# Math Help - Help with Linear programming problem

1. ## Help with Linear programming problem

There are three types of machines that can be used to make a chemical. The chemical can be manufactured at four different purity levels. Here is the data.

Machine Capacity: production per day
Production per day if used to manufacture purity
1 2 3 4
1 50 tons $900 1000 1250 1500 2 40 tons 600 750 1000 1050 3 25 tons 400 700 800 900 Monthly demand for chemical at purity level (tons) 150 300 90 175 Penalty per ton short 40 60 75 90 The chemical is used by the company internally; if the company does not manufacture enough of It, It can be bought at a price, which is called the penalty for shortage.
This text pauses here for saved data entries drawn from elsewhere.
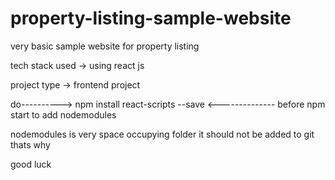 # property-listing-sample-website
very basic sample website for property listing 

tech stack used -> using react js

project type -> frontend project

do----------> npm install react-scripts --save <-------------- before npm start to add nodemodules 


nodemodules is very space occupying folder it should not be added to git thats why


good luck 
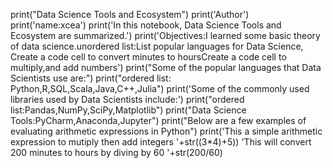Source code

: print("Data Science Tools and Ecosystem")
print('Author')
print('name:xcea')
print('In this notebook, Data Science Tools and Ecosystem are summarized.')
print('Objectives:I learned some basic theory of data science.unordered list:List popular languages for Data Science, Create a code cell to convert minutes to hoursCreate a code cell to multiply,and add numbers')
print("Some of the popular languages that Data Scientists use are:")
print("ordered list: Python,R,SQL,Scala,Java,C++,Julia")
print('Some of the commonly used libraries used by Data Scientists include:')
print("ordered list:Pandas,NumPy,SciPy,Matplotlib")
print("Data Science Tools:PyCharm,Anaconda,Jupyter")
print("Below are a few examples of evaluating arithmetic expressions in Python")
print('This a simple arithmetic expression to mutiply then add integers  '+str((3*4)+5))
'This will convert 200 minutes to hours by diving by 60  '+str(200/60)
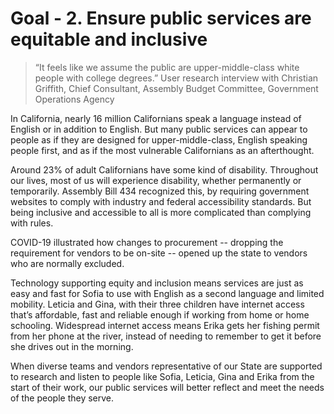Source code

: # Goal - 2. Ensure public services are equitable and inclusive

>“It feels like we assume the public are  upper-middle-class white people with college degrees.”
User research interview with Christian Griffith, Chief Consultant, Assembly Budget Committee, Government Operations Agency

In California, nearly 16 million Californians speak a language instead of English or in addition to English. But many public services can appear to people as if they are designed for upper-middle-class, English speaking people first, and as if the most vulnerable Californians as an afterthought. 

Around 23% of adult Californians have some kind of disability. Throughout our lives, most of us will experience disability, whether permanently or temporarily. Assembly Bill 434 recognized this, by requiring government websites to comply with industry and federal accessibility standards. But being inclusive and accessible to all is more complicated than complying with rules. 

COVID-19 illustrated how changes to procurement -- dropping the requirement for vendors to be on-site -- opened up the state to vendors who are normally excluded. 

Technology supporting equity and inclusion means services are just as easy and fast for Sofia to use with English as a second language and limited mobility. Leticia and Gina, with their three children have internet access that’s affordable, fast and reliable enough if working from home or home schooling. Widespread internet access means Erika gets her fishing permit from her phone at the river, instead of needing to remember to get it before she drives out in the morning. 

When diverse teams and vendors representative of our State are supported to research and listen to people like Sofia, Leticia, Gina and Erika from the start of their work, our public services will better reflect and meet the needs of the people they serve.
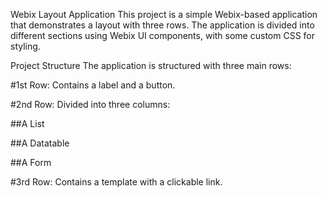 Webix Layout Application
This project is a simple Webix-based application that demonstrates a layout with three rows. The application is divided into different sections using Webix UI components, with some custom CSS for styling.

Project Structure
The application is structured with three main rows:

#1st Row: Contains a label and a button.

#2nd Row: Divided into three columns:

  ##A List
  
  ##A Datatable
  
  ##A Form
  
#3rd Row: Contains a template with a clickable link.

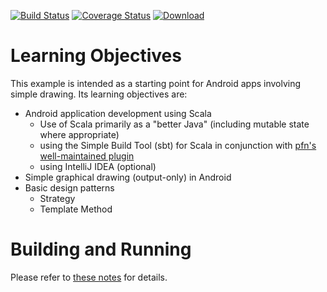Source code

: [![Build Status](https://travis-ci.org/lucoodevcourse/simpledraw-android-scala.svg?branch=master)](https://travis-ci.org/lucoodevcourse/simpledraw-android-scala) 
[![Coverage Status](https://img.shields.io/coveralls/lucoodevcourse/simpledraw-android-scala.svg)](https://coveralls.io/r/lucoodevcourse/simpledraw-android-scala) 
[![Download](https://api.bintray.com/packages/lucoodevcourse/generic/simpledraw-android-scala/images/download.svg) ](https://bintray.com/lucoodevcourse/generic/simpledraw-android-scala/_latestVersion)

# Learning Objectives

This example is intended as a starting point for Android apps involving 
simple drawing. Its learning objectives are:

- Android application development using Scala
    - Use of Scala primarily as a "better Java" 
      (including mutable state where appropriate)
    - using the Simple Build Tool (sbt) for Scala in conjunction with 
      [pfn's well-maintained plugin](https://github.com/pfn/android-sdk-plugin)
    - using IntelliJ IDEA (optional)
- Simple graphical drawing (output-only) in Android
- Basic design patterns
    - Strategy
    - Template Method

# Building and Running

Please refer to [these notes](http://lucoodevcourse.bitbucket.org/notes/scalaandroiddev.html) for details.

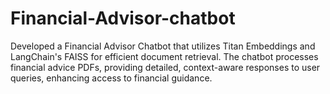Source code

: # Financial-Advisor-chatbot
Developed a Financial Advisor Chatbot that utilizes Titan Embeddings and LangChain's FAISS for efficient document retrieval. The chatbot processes financial advice PDFs, providing detailed, context-aware responses to user queries, enhancing access to financial guidance.
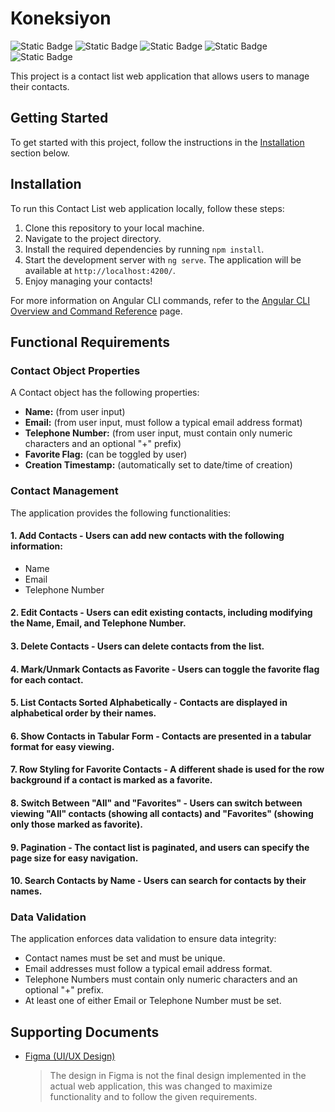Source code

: # Koneksiyon

![Static Badge](https://img.shields.io/badge/angular-16.2.0-%23dd0031?logo=Angular&logoColor=%23dd0031&label=Angular&labelColor=white)
![Static Badge](https://img.shields.io/badge/typescript-5.1.3-%23007bcf?logo=TypeScript&logoColor=%23007bcf&label=TypeScript&labelColor=white)
![Static Badge](https://img.shields.io/badge/html-5-%23e44d26?logo=Html5&logoColor=%23e44d26&label=HTML&labelColor=white)
![Static Badge](https://img.shields.io/badge/css-3-%23379ad5?logo=CSS3&logoColor=%23379ad5&label=CSS&labelColor=white)
![Static Badge](https://img.shields.io/badge/firebase-7.6.1-%23039be5?logo=Firebase&logoColor=%23ffcc31&label=Firebase&labelColor=white)

This project is a contact list web application that allows users to manage their contacts.  

## Getting Started

To get started with this project, follow the instructions in the [Installation](#installation) section below.

## Installation

To run this Contact List web application locally, follow these steps:

1. Clone this repository to your local machine.
2. Navigate to the project directory.
3. Install the required dependencies by running `npm install`.
4. Start the development server with `ng serve`. The application will be available at `http://localhost:4200/`.
5. Enjoy managing your contacts!

For more information on Angular CLI commands, refer to the [Angular CLI Overview and Command Reference](https://angular.io/cli) page.

## Functional Requirements

### Contact Object Properties

A Contact object has the following properties:

- **Name:** (from user input)
- **Email:** (from user input, must follow a typical email address format)
- **Telephone Number:** (from user input, must contain only numeric characters and an optional "+" prefix)
- **Favorite Flag:** (can be toggled by user)
- **Creation Timestamp:** (automatically set to date/time of creation)

### Contact Management

The application provides the following functionalities:

#### **1. Add Contacts** - Users can add new contacts with the following information:
  - Name
  - Email
  - Telephone Number

#### **2. Edit Contacts** - Users can edit existing contacts, including modifying the Name, Email, and Telephone Number.

#### **3. Delete Contacts** - Users can delete contacts from the list.

#### **4. Mark/Unmark Contacts as Favorite** - Users can toggle the favorite flag for each contact.

#### **5. List Contacts Sorted Alphabetically** - Contacts are displayed in alphabetical order by their names.

#### **6. Show Contacts in Tabular Form** - Contacts are presented in a tabular format for easy viewing.

#### **7. Row Styling for Favorite Contacts** - A different shade is used for the row background if a contact is marked as a favorite.

#### **8. Switch Between "All" and "Favorites"** - Users can switch between viewing "All" contacts (showing all contacts) and "Favorites" (showing only those marked as favorite).

#### **9. Pagination** - The contact list is paginated, and users can specify the page size for easy navigation.

#### **10. Search Contacts by Name** - Users can search for contacts by their names.

### Data Validation

The application enforces data validation to ensure data integrity:

- Contact names must be set and must be unique.
- Email addresses must follow a typical email address format.
- Telephone Numbers must contain only numeric characters and an optional "+" prefix.
- At least one of either Email or Telephone Number must be set.

## Supporting Documents
- [Figma (UI/UX Design)](https://www.figma.com/file/wAaSSo6rbamVj7NUWSBUey/Contact-List-Web-Application?type=design&node-id=1%3A4&mode=design&t=rtBRQf0sFS6S7E5s-1)
  > The design in Figma is not the final design implemented in the actual web application, this was changed to maximize functionality and to follow the given requirements.
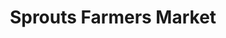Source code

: ---
title: "Sprouts Farmers Market"
url: /denver/sprouts-farmers-market-central-park-boulevard/
shop: supermarket
---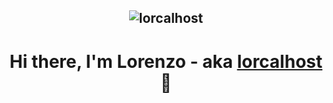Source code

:<h2 align="center"><img src="https://komarev.com/ghpvc/?username=lorcalhost&style=flat-square" alt="lorcalhost" /></h2>
<h1 align="center"> Hi there, I'm Lorenzo - aka <a href="https://lorcalhost.com">lorcalhost</a> 👋 </h1>
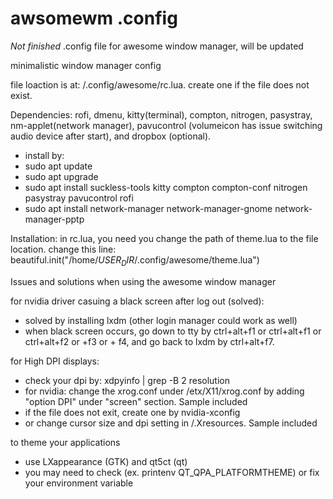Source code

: # awsomewm .config

*Not finished* .config file for awesome window manager, will be updated

minimalistic window manager config

file loaction is at: /.config/awesome/rc.lua. create one if the file does not exist. 

Dependencies: rofi, dmenu, kitty(terminal), compton, nitrogen, pasystray, nm-applet(network manager), pavucontrol (volumeicon has issue switching audio device after start), and dropbox (optional).
- install by: 
- sudo apt update
- sudo apt upgrade
- sudo apt install suckless-tools kitty compton compton-conf nitrogen pasystray pavucontrol rofi
- sudo apt install network-manager network-manager-gnome network-manager-pptp

Installation: in rc.lua, you need you change the path of theme.lua to the file location. change this line: beautiful.init("/home/$USER_DIR$/.config/awesome/theme.lua")

Issues and solutions when using the awesome window manager

for nvidia driver casuing a black screen after log out (solved):
- solved by installing lxdm (other login manager could work as well)
- when black screen occurs, go down to tty by ctrl+alt+f1 or ctrl+alt+f1 or ctrl+alt+f2 or +f3 or + f4, and go back to lxdm by ctrl+alt+f7.

for High DPI displays:
- check your dpi by: xdpyinfo | grep -B 2 resolution
- for nvidia: change the xrog.conf under /etx/X11/xrog.conf by adding "option DPI" under "screen" section. Sample included
- if the file does not exit, create one by nvidia-xconfig
- or change cursor size and dpi setting in /.Xresources. Sample included

to theme your applications 
- use LXappearance (GTK) and qt5ct (qt)
- you may need to check (ex. printenv QT_QPA_PLATFORMTHEME) or fix your environment variable 
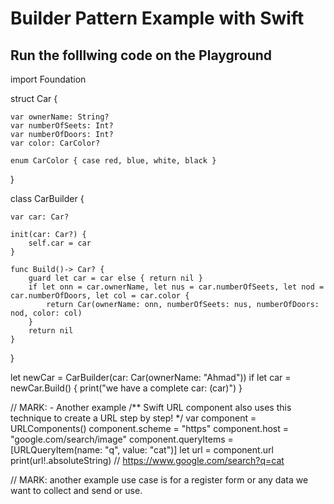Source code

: # Builder Pattern Example with Swift

## Run the folllwing code on the Playground


import Foundation

struct Car {
    
    var ownerName: String?
    var numberOfSeets: Int?
    var numberOfDoors: Int?
    var color: CarColor?
    
    enum CarColor { case red, blue, white, black }
}

class CarBuilder {
    
    var car: Car?
    
    init(car: Car?) {
        self.car = car
    }
    
    func Build()-> Car? {
        guard let car = car else { return nil }
        if let onn = car.ownerName, let nus = car.numberOfSeets, let nod = car.numberOfDoors, let col = car.color {
            return Car(ownerName: onn, numberOfSeets: nus, numberOfDoors: nod, color: col)
        }
        return nil
    }
}

let newCar = CarBuilder(car: Car(ownerName: "Ahmad"))
if let car = newCar.Build() {
    print("we have a complete car: \(car)")
}

// MARK: - Another example
/**
 Swift URL component also uses this technique to create a URL step by step!
 */
var component = URLComponents()
component.scheme = "https"
component.host = "google.com/search/image"
component.queryItems = [URLQueryItem(name: "q", value: "cat")]
let url = component.url
print(url!.absoluteString) // https://www.google.com/search?q=cat


// MARK: another example use case is for a register form or any data we want to collect and send or use.
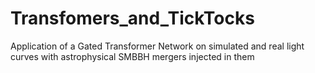 # Transfomers_and_TickTocks
Application of a Gated Transformer Network on simulated and real light curves with astrophysical SMBBH mergers injected in them
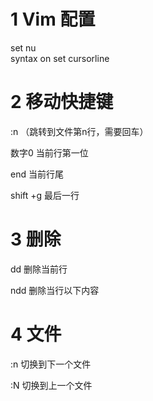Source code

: # 1 Vim 配置
set nu                                                                      
syntax on
set cursorline
# 2 移动快捷键

:n （跳转到文件第n行，需要回车）

数字0 当前行第一位

end 当前行尾

shift +g 最后一行

# 3 删除

dd 删除当前行

ndd 删除当行以下内容

# 4 文件
:n 切换到下一个文件

:N 切换到上一个文件
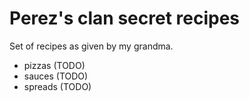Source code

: # Perez's clan secret recipes

Set of recipes as given by my grandma.

- pizzas (TODO)
- sauces (TODO)
- spreads (TODO)
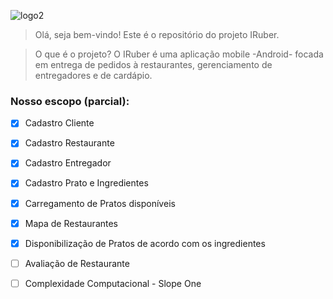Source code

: 
![logo2](https://user-images.githubusercontent.com/15306230/59079134-9d8af380-88b8-11e9-8b5e-d25c3d7b27a6.jpeg)

> Olá, seja bem-vindo!
> Este é o repositório do projeto IRuber. 

> O que é o projeto?
> O IRuber é uma aplicação mobile -Android- focada em entrega de pedidos à restaurantes, gerenciamento de entregadores e de cardápio.

### Nosso escopo (parcial):
 - [x] Cadastro Cliente
 - [x] Cadastro Restaurante
 - [x] Cadastro Entregador
 - [x] Cadastro Prato e Ingredientes
 - [x] Carregamento de Pratos disponíveis
 - [x] Mapa de Restaurantes
 - [x] Disponibilização de Pratos de acordo com os ingredientes
 - [ ] Avaliação de Restaurante
 - [ ] Complexidade Computacional - Slope One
Assume that there are 30 production days per month at the company. Formulate the problem of minimizing the overall cost as an LP. Can anyone help me find the Variables, Constraints and the objective?? 2. Originally Posted by Maxerazzi There are three types of machines that can be used to make a chemical. The chemical can be manufactured at four different purity levels. Here is the data. Machine Capacity: production per day Production per day if used to manufacture purity 1 2 3 4 1 50 tons$900 1000 1250 1500
2 40 tons 600 750 1000 1050
3 25 tons 400 700 800 900

Monthly demand for chemical at
purity level (tons) 150 300 90 175
Penalty per ton short 40 60 75 90

The chemical is used by the company internally; if the company does not manufacture enough of It, It can be bought at a price, which is called the penalty for shortage. Assume that there are 30 production days per month at the company. Formulate the problem of minimizing the overall cost as an LP.

Can anyone help me find the Variables, Constraints and the objective??
The variables are $X_{i,j}$ the number of days production by machine $i$ of quality level $j$.

With these variables tables give the constraints. The objective is the total cost of meeting the production quotas when the penalty costs for the short fall in company production is included.

CB

3. Well my Lp isn't that great, this is what i originally had as an answer:

Variables: purity=P, machine=M

P1M1, P1M2, P1M3
P2M1, P2M2, P2M3
P3M1, P3M2, P3M3
P4M1, P4M2, P4M3

Objective:

MINIMIZE; 900 P1M1 + 1000 P2M1 + 1250 P3M1
+ 1500 P4M1 + 600 P1M2 + ......... 900 P4M3.

Constraints:

demand purity level;

Demand1 : P1M1+P1M2+P1M3 >= 150
D2 : P2M1+P2M2+P2M3 >= 300
D3 : P3M1+P3M2+P3M3 >= 90
D4 : P4M1+P4M2+P4M3 >= 175

This is what I had so far. Is some correct or is it totally wrong?